As we move closer to the 2012 presidential election, minority groups in America representing millions of people from all races, ethnicities and religions will go to the ballot box to elect our next president who best represents the hopes and dreams of the plurality of the American population. From comprehensive immigration reform to marriage equality to racist xenophobia still dominating the political zeitgeist of our nation for the foreseeable future, it becomes a moral imperative for minority groups in America to mobilize together to ensure that our political leaders listen to the needs and concerns of our respective communities.
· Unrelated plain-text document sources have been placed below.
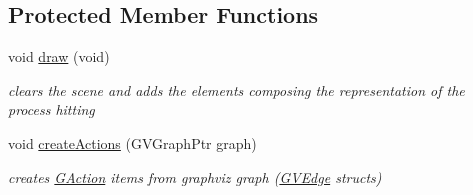 \subsection*{\-Protected \-Member \-Functions}
\begin{DoxyCompactItemize}
\item 
\hypertarget{class_p_h_scene_ad4a998d52e4b2422101a63ba05a24092}{void \hyperlink{class_p_h_scene_ad4a998d52e4b2422101a63ba05a24092}{draw} (void)}\label{class_p_h_scene_ad4a998d52e4b2422101a63ba05a24092}

\begin{DoxyCompactList}\small\item\em clears the scene and adds the elements composing the representation of the process hitting \end{DoxyCompactList}\item 
void \hyperlink{class_p_h_scene_a38adb7513578a42800228bd442f95ad7}{create\-Actions} (\-G\-V\-Graph\-Ptr graph)
\begin{DoxyCompactList}\small\item\em creates \hyperlink{class_g_action}{\-G\-Action} items from graphviz graph (\hyperlink{struct_g_v_edge}{\-G\-V\-Edge} structs) \end{DoxyCompactList}\end{DoxyCompactItemize}
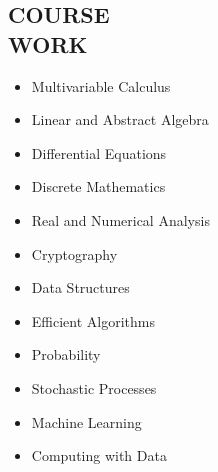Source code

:\documentclass[margin, 8pt]{res} %
\begin{document}
\begin{resume}
\section{COURSE \\ WORK}             
               \begin{multicols}{2}
	       \begin{itemize}\itemsep -2pt
		\item Multivariable Calculus\\
 		\item Linear and Abstract Algebra\\
		\item Differential Equations\\
		\item Discrete Mathematics\\
		\item Real and Numerical Analysis\\
		\item Cryptography\\
		\item Data Structures\\
                \item Efficient Algorithms\\
		\item Probability
		\item Stochastic Processes\\
		\item Machine Learning\\
                \item Computing with Data\\
		\end{itemize}
	       \end{multicols}




\end{resume}
\end{document}

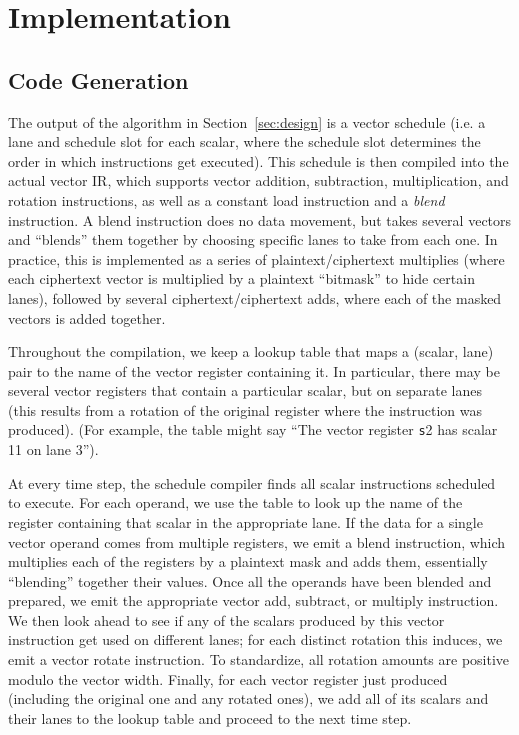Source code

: \section{Implementation}\label{sec:implementation}
\subsection{Code Generation}
The output of the algorithm in Section~\ref{sec:design} is a vector schedule (i.e. a lane and schedule slot for each scalar, where the schedule slot determines the order in which instructions get executed).
This schedule is then compiled into the actual vector IR, which supports vector addition, subtraction, multiplication, and rotation instructions, as well as a constant load instruction and a {\em blend} instruction.
A blend instruction does no data movement, but takes several vectors and ``blends'' them together by choosing specific lanes to take from each one.
In practice, this is implemented as a series of plaintext/ciphertext multiplies (where each ciphertext vector is multiplied by a plaintext ``bitmask'' to hide certain lanes), followed by several ciphertext/ciphertext adds, where each of the masked vectors is added together.

Throughout the compilation, we keep a lookup table that maps a (scalar, lane) pair to the name of the vector register containing it.
In particular, there may be several vector registers that contain a particular scalar, but on separate lanes (this results from a rotation of the original register where the instruction was produced).
(For example, the table might say ``The vector register {\texttt s2} has scalar 11 on lane 3'').

At every time step, the schedule compiler finds all scalar instructions scheduled to execute.
For each operand, we use the table to look up the name of the register containing that scalar in the appropriate lane.
If the data for a single vector operand comes from multiple registers, we emit a blend instruction, which multiplies each of the registers by a plaintext mask and adds them, essentially ``blending'' together their values.
Once all the operands have been blended and prepared, we emit the appropriate vector add, subtract, or multiply instruction.
We then look ahead to see if any of the scalars produced by this vector instruction get used on different lanes; for each distinct rotation this induces, we emit a vector rotate instruction.
To standardize, all rotation amounts are positive modulo the vector width.
Finally, for each vector register just produced (including the original one and any rotated ones), we add all of its scalars and their lanes to the lookup table and proceed to the next time step.

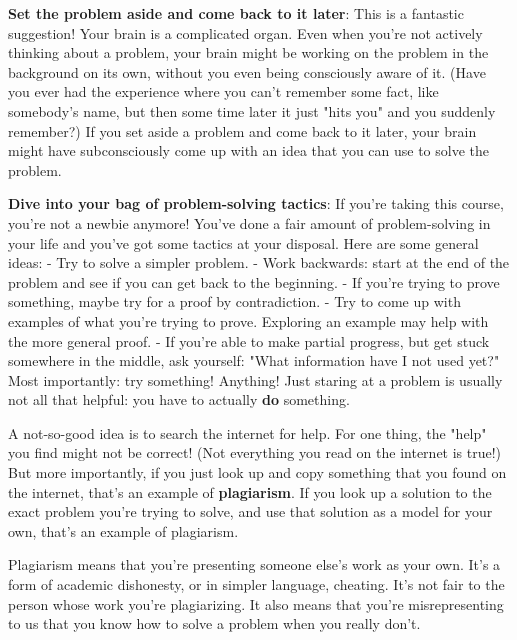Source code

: \textbf{Set the problem aside and come back to it later}: This is a fantastic suggestion! Your brain is a complicated organ. Even when you're not actively thinking about a problem, your brain might be working on the problem in the background on its own, without you even being consciously aware of it. (Have you ever had the experience where you can't remember some fact, like somebody's name, but then some time later it just "hits you" and you suddenly remember?) If you set aside a problem and come back to it later, your brain might have subconsciously come up with an idea that you can use to solve the problem.

\textbf{Dive into your bag of problem-solving tactics}: If you're taking this course, you're not a newbie anymore! You've done a fair amount of problem-solving in your life and you've got some tactics at your disposal. Here are some general ideas:
- Try to solve a simpler problem.
- Work backwards: start at the end of the problem and see if you can get back to the beginning.
- If you're trying to prove something, maybe try for a proof by contradiction.
- Try to come up with examples of what you're trying to prove. Exploring an example may help with the more general proof.
- If you're able to make partial progress, but get stuck somewhere in the middle, ask yourself: "What information have I not used yet?"
Most importantly: try something! Anything! Just staring at a problem is usually not all that helpful: you have to actually \textbf{do} something.

A not-so-good idea is to search the internet for help. For one thing, the "help" you find might not be correct! (Not everything you read on the internet is true!) But more importantly, if you just look up and copy something that you found on the internet, that's an example of \textbf{plagiarism}. If you look up a solution to the exact problem you're trying to solve, and use that solution as a model for your own, that's an example of plagiarism.

Plagiarism means that you're presenting someone else's work as your own. It's a form of academic dishonesty, or in simpler language, cheating. It's not fair to the person whose work you're plagiarizing. It also means that you're misrepresenting to us that you know how to solve a problem when you really don't.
Since Islamophobia and anti-Arab sentiment have been major players in our current political discourse today here in Washington, it is encouraging to see civil rights groups like the American-Arab Anti-Discrimination Committee (ADC) tackle many of these issues during their 2012 ADC Annual Convention taking place here on Capitol Hill from June 21-24, 2012.
From hosting Academy Award-winning filmmaker Michael Moore to NAACP president Benjamin Jealous to White House deputy national security adviser Ben Rhodes, the upcoming 2012 ADC Convention will bring hundreds of Arab American community members from around the country to the nation's capital to discuss issues ranging from bullying in schools to civil rights issues affecting all Americans.
Throughout ADC's 32 years of service within the Arab American community, their mission has been to protect the civil rights of Arab Americans, promote mutual understanding, and preserve cultural heritage which has been showcased each year at the ADC National Convention here in Washington.
The last few years have seen the rise of Islamophobia, anti-Arab political rhetoric, unwarranted surveillance and negative stereotyping of minorities in the media, in schools, and in popular literature. With 2012 being an election year, it is important for people of color in this country to take charge of our political destinies to ensure that our voices are heard by politicians on both sides of the partisan divide.
At a time where many politicians are pandering to the politics of fear in order to score cheap political points at the expense of minority communities, it is imperative for all people of color in America to stand up for the civil rights of all fellow Americans. Just like Muslim and Arab Americans should stand up on issues of immigration reform, hate crimes and other civil rights issues, it is equally important for our brothers and sisters of different races and religions to help stand up to Islamophobia and anti-Arab sentiment in America today by sharing stories that will help humanize our fellow Americans to each other.
Which is why everyone should attend the June 2012 ADC Convention in Washington DC as just one great example of Arab Americans coming to Capitol Hill to help make this country a better place for all.